Right way to convert data.frame to a numeric matrix, when df also contains strings?

蓝咒 提交于 2019-11-29 19:10:44

Edit 2: See @flodel's answer. Much better.

Try:

# assuming SFI is your data.frame
as.matrix(sapply(SFI, as.numeric))  

Edit: or as @ CarlWitthoft suggested in the comments:

matrix(as.numeric(unlist(SFI)),nrow=nrow(SFI))
data.matrix(SFI)

From ?data.matrix:

Description:

 Return the matrix obtained by converting all the variables in a
 data frame to numeric mode and then binding them together as the
 columns of a matrix.  Factors and ordered factors are replaced by
 their internal codes.

Here is an alternative way if the data frame just contains numbers.
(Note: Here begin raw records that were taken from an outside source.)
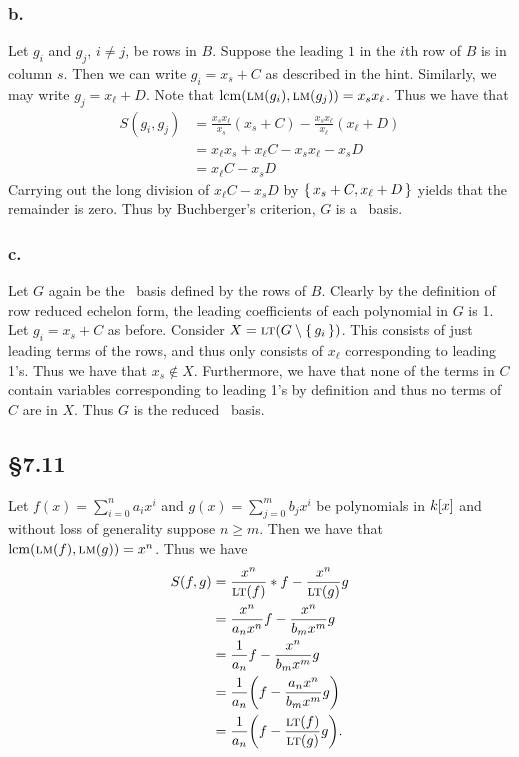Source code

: \documentclass[letterpaper]{article}
\begin{document}
\clearpage

\subsubsection*{b.}

Let $g_{i}$ and $g_{j}$, $i \neq j$, be rows in $B$. Suppose the leading $1$ in the $i$th row of $B$ is in column $s$. Then we can write $g_{i} = x_{s} + C$ as described in the hint. Similarly, we may write $g_{j} = x_{\ell} + D$. Note that $\operatorname{lcm}(\operatorname{\textsc{lm}}(g_{i}), \operatorname{\textsc{lm}}(g_{j})) = x_{s}x_{\ell}$. Thus we have that
\begin{align*}
  S(g_{i}, g_{j}) &= \frac{x_{s} x_{\ell}}{x_{s}}(x_{s} + C) - \frac{x_{s} x_{\ell}}{x_{\ell}} (x_{\ell} + D) \\
                  &= x_{\ell}x_{s} + x_{\ell} C - x_{s} x_{\ell} - x_{s} D \\
                  &= x_{\ell} C - x_{s} D
\end{align*}
Carrying out the long division of $x_{\ell} C - x_{s} D$ by $\set{x_{s} + C, x_{\ell} + D}$ yields that the remainder is zero. Thus by Buchberger's criterion, $G$ is a \Grobner\ basis.

\subsubsection*{c.}

Let $G$ again be the \Grobner\ basis defined by the rows of $B$. Clearly by the definition of row reduced echelon form, the leading coefficients of each polynomial in $G$ is 1. Let $g_{i} = x_{s} + C$ as before. Consider $X = \gen{\lt(G \setminus \set{g_{i}})}$. This consists of just leading terms of the rows, and thus only consists of $x_{\ell}$ corresponding to leading 1's. Thus we have that $x_{s} \notin X$. Furthermore, we have that none of the terms in $C$ contain variables corresponding to leading 1's by definition and thus no terms of $C$ are in $X$. Thus $G$ is the reduced \Grobner\ basis.

\subsection*{\S 7.11}

Let $f(x) = \sum_{i = 0}^{n} a_{i}x^{i}$ and $g(x) = \sum_{j = 0}^{m} b_{j} x^{i}$ be polynomials in $k\bqty{x}$ and without loss of generality suppose $n \geq m$. Then we have that $\operatorname{lcm}(\operatorname{\textsc{lm}}(f), \operatorname{\textsc{lm}}(g)) = x^{n}$. Thus we have
\begin{align*}
  S(f, g) &= \frac{x^{n}}{\lt(f)} * f - \frac{x^{n}}{\lt(g)}g \\
          &= \frac{x^{n}}{a_{n}x^{n}} f - \frac{x^{n}}{b_{m}x^{m}}g \\
          &= \frac{1}{a_{n}}f - \frac{x^{n}}{b_{m}x^{m}}g \\
          &= \frac{1}{a_{n}}\pqty{f - \frac{a_{n}x^{n}}{b_{m}x^{m}}g} \\
          &= \frac{1}{a_{n}}\pqty{f - \frac{\lt(f)}{\lt(g)}g}.
\end{align*}
\end{document}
apply(as.matrix.noquote(SFI),2,as.numeric)

but the most reliable way of converting a data frame to a matrix is using data.matrix() function.

I had the same problem and I solved it like this, by taking the original data frame without row names and adding them later

SFIo <- as.matrix(apply(SFI[,-1],2,as.numeric))
row.names(SFIo) <- SFI[,1]
Matthew MacLennan

Another way of doing it is by using the read.table() argument colClasses to specify the column type by making colClasses=c(*column class types*). If there are 6 columns whose members you want as numeric, you need to repeat the character string "numeric" six times separated by commas, importing the data frame, and as.matrix() the data frame. P.S. looks like you have headers, so I put header=T.

as.matrix(read.table(SFI.matrix,header=T,
colClasses=c("numeric","numeric","numeric","numeric","numeric","numeric"),
sep=","))
user3315638

I manually filled NAs by exporting the CSV then editing it and reimporting, as below.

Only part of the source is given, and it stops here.